When asked who the best footballer would be, nine of the children selected the doll with Down syndrome. Comments mainly related to the perceived strength of the doll. This response could have been because this was the only doll which had hair, causing the children to perceive it to be older than the other dolls.

Boy K:

That one would be strong and kick good goals.

The doll with the cleft palate was also believed to be physically strong. Stereotypes based on physical appearance, in particular facial features, are discussed in further detail within the next theme.
Girl N:

It is very big and strong, so can get back up when it hurts itself.

This was the only category the children had rated the doll against which might indicate that they had little knowledge about what cleft palate involved and so were unable to gauge the doll’s abilities. Wilkins et al. (Citation2016) showed that children expressed significant interest and empathy towards individuals who had disabilities they were familiar with (such as a hearing and a visual impairment) compared to those they knew little about, and where characters struggled to complete activities, they could relate to such as bike riding.

Behaviour

When asked about the temperament of the dolls, the answers were extreme. The doll with the mobility impairment was considered the best behaved (least likely to get into trouble with their teacher) and the doll with Down syndrome was thought to be the worst behaved (most likely to get into trouble with their teacher) ().
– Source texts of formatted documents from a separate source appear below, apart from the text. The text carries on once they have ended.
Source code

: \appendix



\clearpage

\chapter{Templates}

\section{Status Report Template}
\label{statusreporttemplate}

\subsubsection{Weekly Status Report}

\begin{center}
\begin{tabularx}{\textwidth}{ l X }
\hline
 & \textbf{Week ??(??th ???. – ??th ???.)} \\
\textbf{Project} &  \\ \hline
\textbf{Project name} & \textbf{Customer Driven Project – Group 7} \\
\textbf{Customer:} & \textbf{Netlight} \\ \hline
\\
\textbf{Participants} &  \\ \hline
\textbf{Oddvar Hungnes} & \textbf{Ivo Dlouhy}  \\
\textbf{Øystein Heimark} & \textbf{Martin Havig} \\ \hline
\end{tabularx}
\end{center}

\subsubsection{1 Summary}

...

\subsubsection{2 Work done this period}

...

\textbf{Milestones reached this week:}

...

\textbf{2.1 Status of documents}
Table 3. Perceptions regarding temperament.

The children explained that the doll in the wheelchair was the best behaved because they were unable to misbehave due to a ‘lack of movement’ and ‘limited opportunities to get into trouble’. Although perceived as being the ‘best behaved’ sounds positive, views relating to an inability to move or to do anything wrong and having to sit at the back of the classroom away from other children because of the impairment, are reflective of deficit discourse associated with the medical model of disability.

Girl A:

She can’t move fast. She can’t run away. She will never be in the headteacher's office.

Boy D:

They can’t move, so can’t do anything wrong. They just sit in the back of the class.

Boy E:

He’s sensible because he’s in a wheelchair.

All four children who identified the doll without an apparent disability as being the best behaved said it was because they had not ‘got problems’ or ‘anything wrong’ with them. In contrast the four children who said the doll with the hearing impairment, the second to be rated as the worst behaved, explained it was because they would ‘not know what to do in class’ and would therefore ‘get in trouble’.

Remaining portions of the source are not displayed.